Your goal: Begin with the line in which "7.任何以任何方式查看此项目" appears and end with the final line of the entries. Retype each one exactly and add nothing.

^^^^^^^^^^^^^^^^

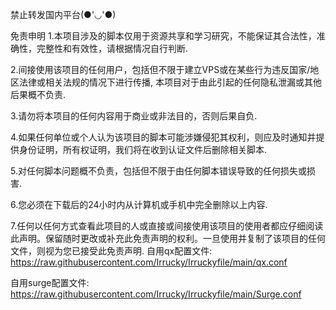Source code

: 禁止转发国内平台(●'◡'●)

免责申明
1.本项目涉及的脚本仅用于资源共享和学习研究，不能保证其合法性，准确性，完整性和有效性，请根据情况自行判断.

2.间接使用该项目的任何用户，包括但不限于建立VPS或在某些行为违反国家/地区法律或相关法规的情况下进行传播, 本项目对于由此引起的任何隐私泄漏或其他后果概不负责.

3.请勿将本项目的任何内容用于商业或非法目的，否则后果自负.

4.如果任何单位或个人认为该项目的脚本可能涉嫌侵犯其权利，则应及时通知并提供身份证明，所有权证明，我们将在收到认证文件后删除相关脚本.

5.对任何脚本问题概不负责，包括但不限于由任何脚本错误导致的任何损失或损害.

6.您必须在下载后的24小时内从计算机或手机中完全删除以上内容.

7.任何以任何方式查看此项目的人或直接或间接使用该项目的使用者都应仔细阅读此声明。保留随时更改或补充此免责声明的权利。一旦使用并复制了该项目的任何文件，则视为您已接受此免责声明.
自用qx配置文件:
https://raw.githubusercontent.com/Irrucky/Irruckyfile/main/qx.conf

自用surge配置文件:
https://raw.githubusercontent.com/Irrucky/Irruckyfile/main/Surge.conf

^^^^^^^^^^^^^^^^

Response to the task:
7.任何以任何方式查看此项目的人或直接或间接使用该项目的使用者都应仔细阅读此声明。保留随时更改或补充此免责声明的权利。一旦使用并复制了该项目的任何文件，则视为您已接受此免责声明.
自用qx配置文件:
https://raw.githubusercontent.com/Irrucky/Irruckyfile/main/qx.conf

自用surge配置文件:
https://raw.githubusercontent.com/Irrucky/Irruckyfile/main/Surge.conf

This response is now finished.